Task goal: Let the output be exactly the lines from the one containing "Predict saccades (or footholds) from world-reference" through the end of the records below, both included.

=== Begin Enclosure ===

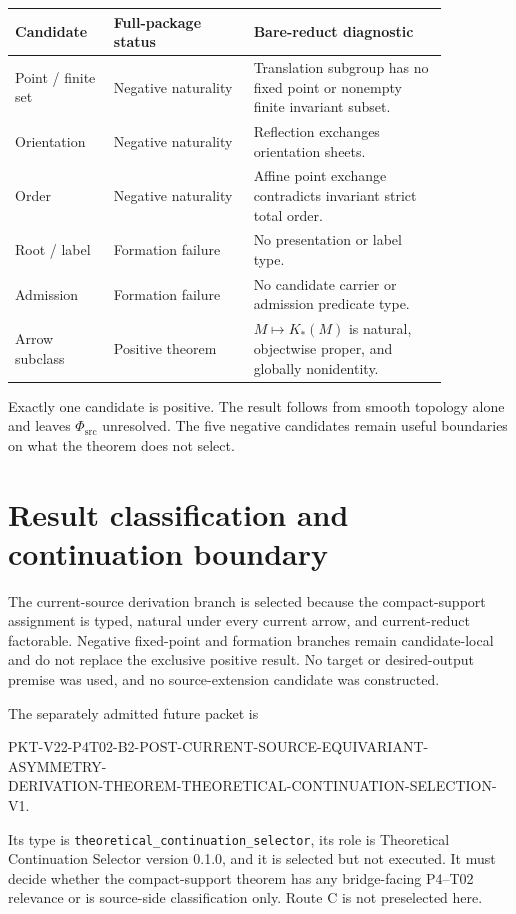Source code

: \documentclass[11pt]{article}
\newcommand{\PhiSrc}{\Phi_{\mathrm{src}}}
\begin{document}
\begin{center}
\small
\begin{tabular}{>{\raggedright\arraybackslash}p{0.19\linewidth}
                >{\raggedright\arraybackslash}p{0.28\linewidth}
                >{\raggedright\arraybackslash}p{0.39\linewidth}}
\toprule
Candidate & Full-package status & Bare-reduct diagnostic \\
\midrule
Point / finite set & Negative naturality & Translation subgroup has no fixed
point or nonempty finite invariant subset. \\
Orientation & Negative naturality & Reflection exchanges orientation sheets. \\
Order & Negative naturality & Affine point exchange contradicts invariant
strict total order. \\
Root / label & Formation failure & No presentation or label type. \\
Admission & Formation failure & No candidate carrier or admission predicate
type. \\
Arrow subclass & Positive theorem & \(M\mapsto K_{*}(M)\)
is natural, objectwise proper, and globally nonidentity. \\
\bottomrule
\end{tabular}
\end{center}

Exactly one candidate is positive.  The result follows from smooth topology
alone and leaves \(\PhiSrc\) unresolved.  The five negative candidates remain
useful boundaries on what the theorem does not select.

\section{Result classification and continuation boundary}

The current-source derivation branch is selected because the compact-support
assignment is typed, natural under every current arrow, and current-reduct
factorable.  Negative fixed-point and formation branches remain candidate-local
and do not replace the exclusive positive result.  No target or desired-output
premise was used, and no source-extension candidate was constructed.

The separately admitted future packet is
\begin{center}
\small\ttfamily
PKT-V22-P4T02-B2-POST-CURRENT-SOURCE-EQUIVARIANT-ASYMMETRY-\\
DERIVATION-THEOREM-THEORETICAL-CONTINUATION-SELECTION-V1.
\end{center}
Its type is \texttt{theoretical\_continuation\_selector}, its role is
Theoretical Continuation Selector version 0.1.0, and it is selected but not
executed.  It must decide whether the compact-support theorem has any
bridge-facing P4--T02 relevance or is source-side classification only.  Route C
is not preselected here.
\end{document}
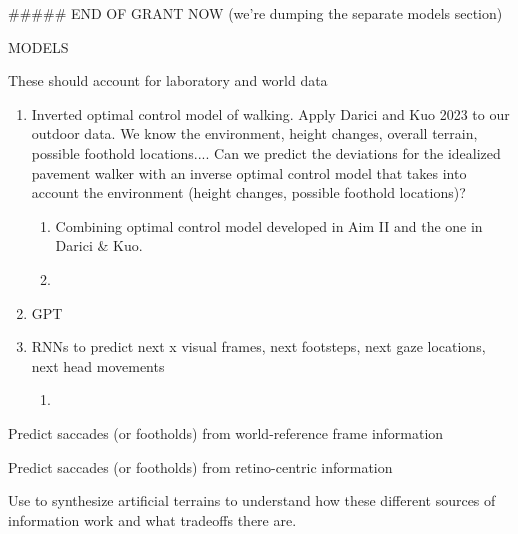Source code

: \#\#\#\#\# END OF GRANT NOW (we're dumping the separate models section)

MODELS

These should account for laboratory and world data

\begin{enumerate}
\def\labelenumi{\Alph{enumi}.}
\item
  Inverted optimal control model of walking. Apply Darici and Kuo 2023
  to our outdoor data. We know the environment, height changes, overall
  terrain, possible foothold locations.... Can we predict the deviations
  for the idealized pavement walker with an inverse optimal control
  model that takes into account the environment (height changes,
  possible foothold locations)?

  \begin{enumerate}
  \def\labelenumii{\alph{enumii}.}
  \item
    Combining optimal control model developed in Aim II and the one in
    Darici \& Kuo.
  \item
  \end{enumerate}
\item
  GPT
\item
  RNNs to predict next x visual frames, next footsteps, next gaze
  locations, next head movements

  \begin{enumerate}
  \def\labelenumii{\alph{enumii}.}
  \tightlist
  \item
  \end{enumerate}
\end{enumerate}

Predict saccades (or footholds) from world-reference frame information

Predict saccades (or footholds) from retino-centric information

Use to synthesize artificial terrains to understand how these different
sources of information work and what tradeoffs there are.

=== End Enclosure ===

Written solution:
Predict saccades (or footholds) from world-reference frame information

Predict saccades (or footholds) from retino-centric information

Use to synthesize artificial terrains to understand how these different
sources of information work and what tradeoffs there are.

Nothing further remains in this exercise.